The problem can be described as an MDP $(\mathcal{X},\mathcal{A},\mathbf{P},c,\gamma)$ as follows.

In [1]:
%matplotlib notebook
import numpy as np
import numpy.linalg as la
import matplotlib.pyplot as plt

# Problem specific parameters
GRIDSIZE = 20

def puddlecost(x):
    ''' puddlecost : int -> int

        puddlecost(x) returns the cost for the puddle area corresponding to state x:
        * if x is in the dark puddle area, it returns 1;
        * if x is in the light puddle area, it returns 0.5;
        * otherwise, it returns 0.
        
    '''

    i = x // GRIDSIZE
    j = x % GRIDSIZE
    
    if (j in (4, 5) and i in range(1, 8)) or \
       (i in (8, 9) and j in range(3, 13)):
        return 1.0
    
    if (j in range(3, 7) and i in range(0, 9)) or \
       (i in range(7, 11) and j in range(2, 14)):
        return 0.5
    
    return 0

# -- End: puddlecost


np.set_printoptions(threshold=10)


# States
X = [(i, j) for i in range(GRIDSIZE) for j in range(GRIDSIZE)]
nX = len(X)

# Actions
A = ['U', 'D', 'L', 'R']
nA = len(A)

# Transition probabilities and cost
Pu = np.zeros((nX, nX))
Pd = np.zeros((nX, nX))
Pl = np.zeros((nX, nX))
Pr = np.zeros((nX, nX))

c = np.zeros((nX, nA))

for x in range(nX):
    (i, j) = X[x]
    
    xu = X.index((i, max(j - 1, 0)))
    xd = X.index((i, min(j + 1, GRIDSIZE - 1)))
    xl = X.index((max(i - 1, 0), j))
    xr = X.index((min(i + 1, GRIDSIZE - 1), j))
    
    # Successfull transition
    Pu[x, xu] += 0.92
    Pd[x, xd] += 0.92
    Pl[x, xl] += 0.92
    Pr[x, xr] += 0.92

    # Failed transition (stays in place)
    Pu[x, x] += 0.02
    Pd[x, x] += 0.02
    Pl[x, x] += 0.02
    Pr[x, x] += 0.02

    # Failed transition (oposite direction)
    Pu[x, xd] += 0.02
    Pd[x, xu] += 0.02
    Pl[x, xr] += 0.02
    Pr[x, xl] += 0.02

    # Failed transition (sideways)
    Pu[x, xl] += 0.02
    Pu[x, xr] += 0.02
    Pd[x, xl] += 0.02
    Pd[x, xr] += 0.02
    Pl[x, xu] += 0.02
    Pl[x, xd] += 0.02
    Pr[x, xu] += 0.02
    Pr[x, xd] += 0.02
    
    if x not in (GRIDSIZE * (GRIDSIZE - 2), GRIDSIZE * (GRIDSIZE - 1), GRIDSIZE * (GRIDSIZE - 1) + 1):
        c[x, :] = min(0.05 + puddlecost(x), 1)
    
P = [Pu, Pd, Pl, Pr]

# Discount
gamma = 0.95

# Observe cost function
plt.figure()
plt.imshow(c[:, 0].reshape(GRIDSIZE, GRIDSIZE).T, cmap='Greys', origin='upper')
plt.axis('off')
plt.show()

<IPython.core.display.Javascript object>

---

#### Activity 1.        

Compute the optimal $Q$-function for the MDP defined above using value iteration.
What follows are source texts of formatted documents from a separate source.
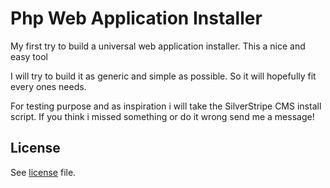 Php Web Application Installer
===

My first try to build a universal web application installer.
 This a nice and easy tool

I will try to build it as generic and simple as possible.
So it will hopefully fit every ones needs.

For testing purpose and as inspiration i will take the SilverStripe CMS install script.
If you think i missed something or do it wrong send me a message!


License
---

See [license](master/license) file.
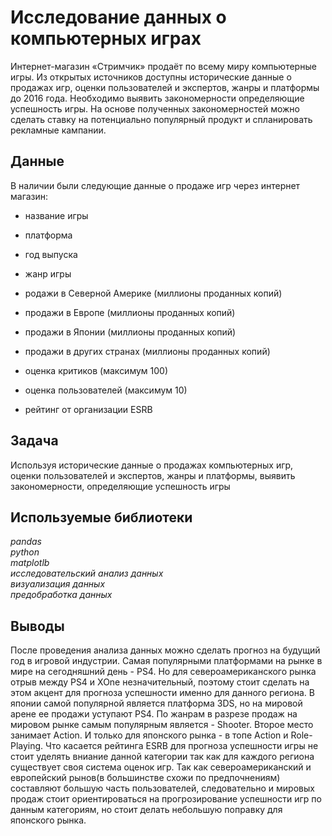 # Исследование данных о компьютерных играх
Интернет-магазин «Стримчик» продаёт по всему миру компьютерные игры. Из открытых источников доступны исторические данные о продажах игр, оценки пользователей и экспертов, жанры и платформы до 2016 года. Необходимо выявить закономерности определяющие успешность игры. На основе полученных закономерностей можно сделать ставку на потенциально популярный продукт и спланировать рекламные кампании.
## Данные
В наличии были следующие данные о продаже игр через интернет магазин:

* название игры

* платформа

* год выпуска

* жанр игры

* родажи в Cеверной Америке (миллионы проданных копий)

* продажи в Европе (миллионы проданных копий)

* продажи в Японии (миллионы проданных копий)

* продажи в других странах (миллионы проданных копий)

* оценка критиков (максимум 100)

* оценка пользователей (максимум 10)

* рейтинг от организации ESRB
## Задача
Используя исторические данные о продажах компьютерных игр, оценки пользователей и экспертов, жанры и платформы, выявить закономерности, определяющие успешность игры


## Используемые библиотеки
*pandas  
python  
matplotlb  
исследовательский анализ данных  
визуализация данных  
предобработка данных*
## Выводы
После проведения анализа данных можно сделать прогноз на будущий год в игровой индустрии. Самая популярными платформами на рынке в мире на сегодняшний день - PS4. Но для североамериканского рынка отрыв между PS4 и XOne незначительный, поэтому стоит сделать на этом акцент для прогноза успешности именно для данного региона. В японии самой популярной является платформа 3DS, но на мировой арене ее продажи уступают PS4. По жанрам в разрезе продаж на мировом рынке самым популярным является - Shooter. Второе место занимает Action. И только для японского рынка - в топе Action и Role-Playing. Что касается рейтинга ESRB для прогноза успешности игры не стоит уделять вниание данной категории так как для каждого региона существует своя система оценок игр. Так как североамериканский и европейский рынов(в большинстве схожи по предпочнениям) составляют большую часть пользователей, следовательно и мировых продаж стоит ориентироваться на прогрозирование успешности игр по данным категориям, но стоит делать небольшую поправку для японского рынка.
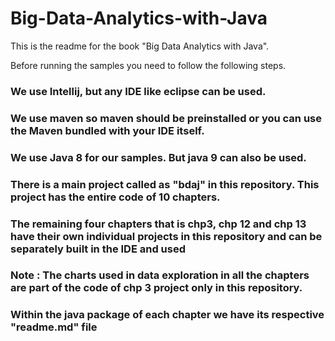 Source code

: # Big-Data-Analytics-with-Java

This is the readme for the book "Big Data Analytics with Java".

Before running the samples you need to follow the following steps.

### We use Intellij, but any IDE like eclipse can be used.

### We use maven so maven should be preinstalled or you can use the Maven bundled with your IDE itself.

### We use Java 8 for our samples. But java 9 can also be used.

### There is a main project called as "bdaj" in this repository. This project has the entire code of 10 chapters.

### The remaining four chapters that is chp3, chp 12 and chp 13 have their own individual projects in this repository and can be separately built in the IDE and used

### Note : The charts used in data exploration in all the chapters are part of the code of chp 3 project only in this repository.

### Within the java package of each chapter we have its respective "readme.md" file
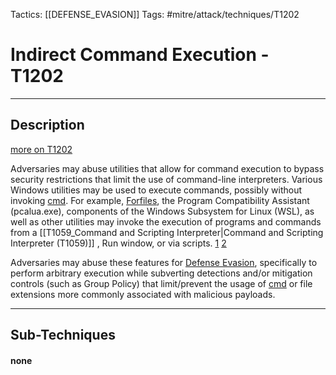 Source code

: Tactics: [[DEFENSE_EVASION]]
Tags: #mitre/attack/techniques/T1202  

# Indirect Command Execution - T1202
---
## Description
[more on T1202](https://attack.mitre.org/techniques/T1202)

Adversaries may abuse utilities that allow for command execution to bypass security restrictions that limit the use of command-line interpreters. Various Windows utilities may be used to execute commands, possibly without invoking [cmd](https://attack.mitre.org/software/S0106). For example, [Forfiles](https://attack.mitre.org/software/S0193), the Program Compatibility Assistant (pcalua.exe), components of the Windows Subsystem for Linux (WSL), as well as other utilities may invoke the execution of programs and commands from a [[T1059_Command and Scripting Interpreter|Command and Scripting Interpreter (T1059)]] , Run window, or via scripts. [1](https://twitter.com/vector_sec/status/896049052642533376) [2](https://twitter.com/Evi1cg/status/935027922397573120)

Adversaries may abuse these features for [Defense Evasion](https://attack.mitre.org/tactics/TA0005), specifically to perform arbitrary execution while subverting detections and/or mitigation controls (such as Group Policy) that limit/prevent the usage of [cmd](https://attack.mitre.org/software/S0106) or file extensions more commonly associated with malicious payloads.

---
## Sub-Techniques

#### none
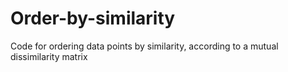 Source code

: # Order-by-similarity
Code for ordering data points by similarity, according to a mutual dissimilarity matrix
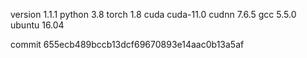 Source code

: version 1.1.1
python 3.8
torch 1.8
cuda cuda-11.0
cudnn 7.6.5
gcc 5.5.0
ubuntu 16.04

commit 655ecb489bccb13dcf69670893e14aac0b13a5af
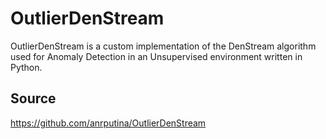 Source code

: **OutlierDenStream**
===================


OutlierDenStream is a custom implementation of the DenStream algorithm used for Anomaly Detection in an Unsupervised environment written in Python. 

Source
-------------

https://github.com/anrputina/OutlierDenStream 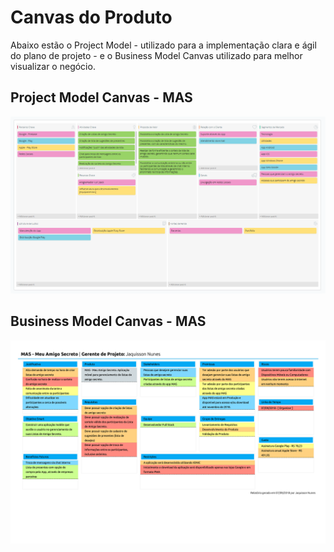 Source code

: # Canvas do Produto
Abaixo estão o Project Model - utilizado para a implementação clara e ágil do plano de projeto - e o Business Model Canvas utilizado para melhor visualizar o negócio.

## Project Model Canvas - MAS
![Preview](images/canvas/MAS-CANVAS.png?raw=true "Project Model Canvas - MAS")

## Business Model Canvas - MAS
![Preview](images/canvas/MAS-PITCH.png?raw=true "Business Model Canvas - MAS")
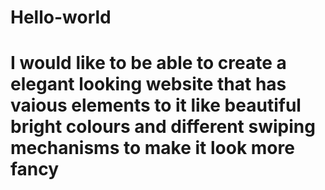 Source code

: # Hello-world
# I would like to be able to create a elegant looking website that has vaious elements to it like beautiful bright colours and different swiping mechanisms to make it look more fancy
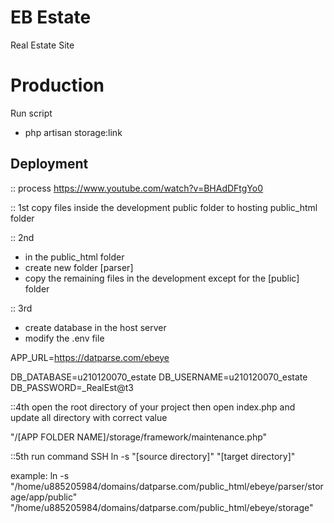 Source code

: # EB Estate 
Real Estate Site

# Production
Run script 
- php artisan storage:link

## Deployment
:: process
https://www.youtube.com/watch?v=BHAdDFtgYo0

:: 1st
copy files inside the development public folder to hosting public_html folder

:: 2nd
- in the public_html folder
- create new folder [parser] 
- copy the remaining files in the development except for the [public] folder

:: 3rd
- create database in the host server
- modify the .env file

APP_URL=https://datparse.com/ebeye
 
DB_DATABASE=u210120070_estate
DB_USERNAME=u210120070_estate
DB_PASSWORD=_RealEst@t3

::4th
open the root directory of your project then open index.php
and update all directory with correct value

"/[APP FOLDER NAME]/storage/framework/maintenance.php"

::5th
run command SSH
ln -s "[source directory]" "[target directory]"

example:
ln -s "/home/u885205984/domains/datparse.com/public_html/ebeye/parser/storage/app/public" "/home/u885205984/domains/datparse.com/public_html/ebeye/storage"
 
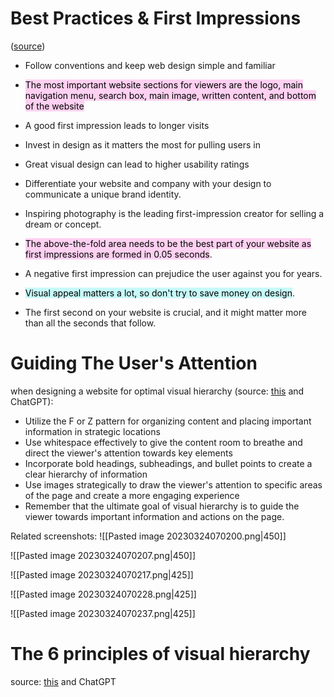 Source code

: 
# Best Practices & First Impressions
([source](https://cxl.com/blog/first-impressions-matter-the-importance-of-great-visual-design/))

-   Follow conventions and keep web design simple and familiar
-   <mark style="background: #FFB8EBA6;">The most important website sections for viewers are the logo, main navigation menu, search box, main image, written content, and bottom of the website</mark>
-   A good first impression leads to longer visits
-   Invest in design as it matters the most for pulling users in
-   Great visual design can lead to higher usability ratings

-   Differentiate your website and company with your design to communicate a unique brand identity.
-   Inspiring photography is the leading first-impression creator for selling a dream or concept.
-   <mark style="background: #FFB8EBA6;">The above-the-fold area needs to be the best part of your website as first impressions are formed in 0.05 seconds</mark>.
-   A negative first impression can prejudice the user against you for years.
-   <mark style="background: #ABF7F7A6;">Visual appeal matters a lot, so don't try to save money on design</mark>.
-   The first second on your website is crucial, and it might matter more than all the seconds that follow.

# Guiding The User's Attention

when designing a website for optimal visual hierarchy (source: [this](https://99designs.com/blog/tips/visual-hierarchy-landing-page-designs/) and ChatGPT):

-   Utilize the F or Z pattern for organizing content and placing important information in strategic locations
-   Use whitespace effectively to give the content room to breathe and direct the viewer's attention towards key elements
-   Incorporate bold headings, subheadings, and bullet points to create a clear hierarchy of information
-   Use images strategically to draw the viewer's attention to specific areas of the page and create a more engaging experience
-   Remember that the ultimate goal of visual hierarchy is to guide the viewer towards important information and actions on the page.

Related screenshots:
![[Pasted image 20230324070200.png|450]]

![[Pasted image 20230324070207.png|450]]

![[Pasted image 20230324070217.png|425]]

![[Pasted image 20230324070228.png|425]]

![[Pasted image 20230324070237.png|425]]

# The 6 principles of visual hierarchy

source: [this](https://99designs.com/blog/tips/6-principles-of-visual-hierarchy/) and ChatGPT

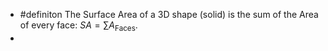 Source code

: - #definiton The Surface Area of a 3D shape (solid) is the sum of the Area of every face:  $SA=\sum A_{\text{Faces}}$.
- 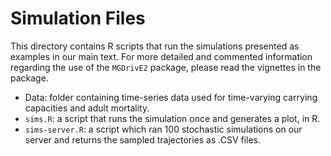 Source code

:# Simulation Files

This directory contains R scripts that run the simulations presented as examples in our main text. For more detailed and commented information regarding the use of the `MGDrivE2` package, please read the vignettes in the package.

  * Data: folder containing time-series data used for time-varying carrying capacities and adult mortality.
  * `sims.R`: a script that runs the simulation once and generates a plot, in R.
  * `sims-server.R`: a script which ran 100 stochastic simulations on our server and returns the sampled trajectories as .CSV files. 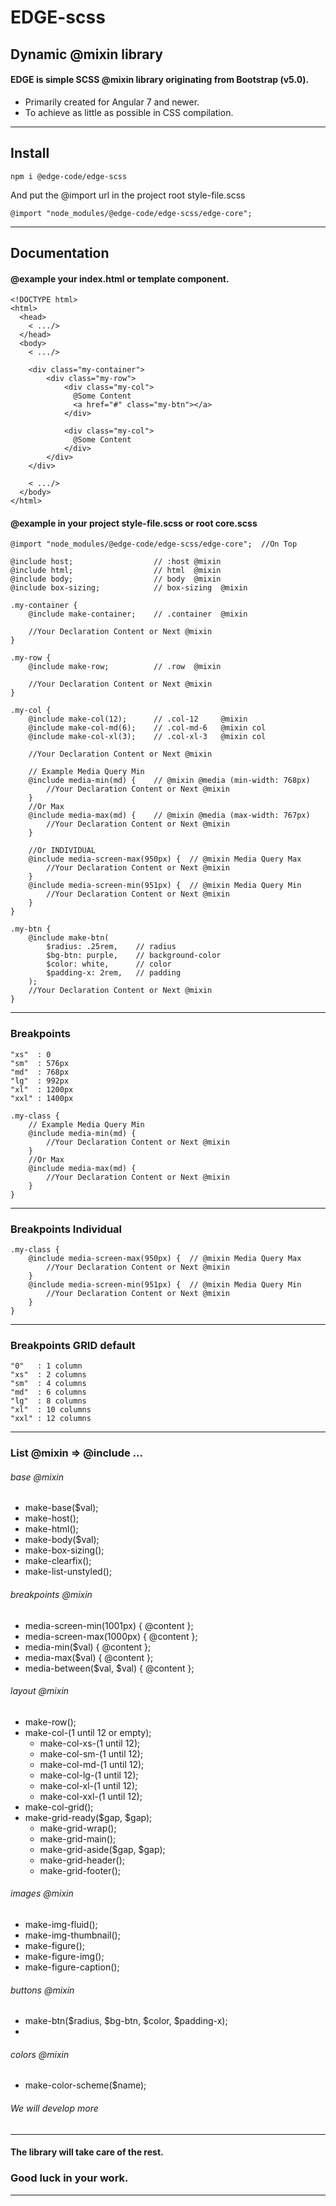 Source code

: # EDGE-scss
## Dynamic @mixin library
#### EDGE is simple SCSS @mixin library originating from Bootstrap (v5.0).
- Primarily created for Angular 7 and newer. 
- To achieve as little as possible in CSS compilation.
---
## Install

    npm i @edge-code/edge-scss

And put the @import url in the project root style-file.scss

    @import "node_modules/@edge-code/edge-scss/edge-core";

---
## Documentation
#### @example your index.html or template component.

    <!DOCTYPE html>
    <html>
      <head>
        < .../>
      </head>
      <body>
        < .../>

        <div class="my-container">
            <div class="my-row">
                <div class="my-col">
                  @Some Content
                  <a href="#" class="my-btn"></a>
                </div>

                <div class="my-col">
                  @Some Content
                </div>
            </div>
        </div>

        < .../>
      </body>
    </html>

#### @example in your project style-file.scss or root core.scss

    @import "node_modules/@edge-code/edge-scss/edge-core";  //On Top

    @include host;                  // :host @mixin
    @include html;                  // html  @mixin
    @include body;                  // body  @mixin
    @include box-sizing;            // box-sizing  @mixin

    .my-container {
        @include make-container;    // .container  @mixin

        //Your Declaration Content or Next @mixin
    }

    .my-row {
        @include make-row;          // .row  @mixin

        //Your Declaration Content or Next @mixin
    }
    
    .my-col {
        @include make-col(12);      // .col-12     @mixin
        @include make-col-md(6);    // .col-md-6   @mixin col 
        @include make-col-xl(3);    // .col-xl-3   @mixin col

        //Your Declaration Content or Next @mixin

        // Example Media Query Min
        @include media-min(md) {    // @mixin @media (min-width: 768px)
            //Your Declaration Content or Next @mixin
        }
        //Or Max
        @include media-max(md) {    // @mixin @media (max-width: 767px)
            //Your Declaration Content or Next @mixin
        }

        //Or INDIVIDUAL
        @include media-screen-max(950px) {  // @mixin Media Query Max
            //Your Declaration Content or Next @mixin
        }
        @include media-screen-min(951px) {  // @mixin Media Query Min
            //Your Declaration Content or Next @mixin
        }
    }

    .my-btn {
        @include make-btn(
            $radius: .25rem,    // radius
            $bg-btn: purple,    // background-color
            $color: white,      // color
            $padding-x: 2rem,   // padding
        );
        //Your Declaration Content or Next @mixin
    }

---
### Breakpoints

    "xs"  : 0
    "sm"  : 576px
    "md"  : 768px
    "lg"  : 992px
    "xl"  : 1200px
    "xxl" : 1400px

    .my-class {
        // Example Media Query Min
        @include media-min(md) { 
            //Your Declaration Content or Next @mixin
        }
        //Or Max
        @include media-max(md) { 
            //Your Declaration Content or Next @mixin
        }
    }

---
### Breakpoints Individual

    .my-class {
        @include media-screen-max(950px) {  // @mixin Media Query Max
            //Your Declaration Content or Next @mixin
        }
        @include media-screen-min(951px) {  // @mixin Media Query Min
            //Your Declaration Content or Next @mixin
        }
    }

---
### Breakpoints GRID default

    "0"   : 1 column
    "xs"  : 2 columns
    "sm"  : 4 columns
    "md"  : 6 columns
    "lg"  : 8 columns
    "xl"  : 10 columns
    "xxl" : 12 columns

---
### List @mixin => @include ...
###### base @mixin
- make-base($val);
- make-host();
- make-html();
- make-body($val);
- make-box-sizing();
- make-clearfix();
- make-list-unstyled();

###### breakpoints @mixin
- media-screen-min(1001px) { @content };
- media-screen-max(1000px) { @content };
- media-min($val) { @content };
- media-max($val) { @content };
- media-between($val, $val) { @content };

###### layout @mixin
- make-row();
- make-col-(1 until 12 or empty);
  - make-col-xs-(1 until 12);
  - make-col-sm-(1 until 12);
  - make-col-md-(1 until 12);
  - make-col-lg-(1 until 12);
  - make-col-xl-(1 until 12);
  - make-col-xxl-(1 until 12);
- make-col-grid();
- make-grid-ready($gap, $gap);
  - make-grid-wrap();
  - make-grid-main();
  - make-grid-aside($gap, $gap);
  - make-grid-header();
  - make-grid-footer();

###### images @mixin
- make-img-fluid();
- make-img-thumbnail();
- make-figure();
- make-figure-img();
- make-figure-caption();

###### buttons @mixin
- make-btn($radius, $bg-btn, $color, $padding-x);
- 

###### colors @mixin
- make-color-scheme($name);

###### We will develop more

---
#### The library will take care of the rest.
### Good luck in your work.

---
As your stopping condition, use an error between iterations smaller than `1e-8`.

---

In [2]:
J = np.zeros((nX,1))

err = 1
i = 0

Q1 = np.zeros((nX,nA))

while err > 1e-8:
    Q1u = np.array([c[:,0]]).T + gamma*Pu.dot(J)
    Q1d = np.array([c[:,0]]).T + gamma*Pd.dot(J)
    Q1l = np.array([c[:,0]]).T + gamma*Pl.dot(J)
    Q1r = np.array([c[:,0]]).T + gamma*Pr.dot(J)
    
    Jnew = np.min((Q1u, Q1d, Q1l, Q1r), axis=0)
    err = np.linalg.norm(Jnew - J)
    J = Jnew
    
Q1[:,0] = Q1u[:,0]
Q1[:,1] = Q1d[:,0]
Q1[:,2] = Q1l[:,0]
Q1[:,3] = Q1u[:,0]
print(Q1)

[[0.66620904 0.68217221 0.66620904 0.66620904]
 [0.66785407 0.70889182 0.68381724 0.66785407]
 [0.69667514 1.20781559 0.72174972 0.69667514]
 ...
 [0.60463208 0.64360831 0.63873085 0.60463208]
 [0.62676186 0.6632013  0.65874274 0.62676186]
 [0.64725131 0.66476978 0.67693514 0.64725131]]


---

#### Activity 2.        

Write down a Python function that, given a Q-function $Q$ and a state $x$, selects a random action using the $\epsilon$-greedy policy obtained from $Q$ for state $x$. Your function should receive an optional parameter, corresponding to $\epsilon$, with default value of 0.1. 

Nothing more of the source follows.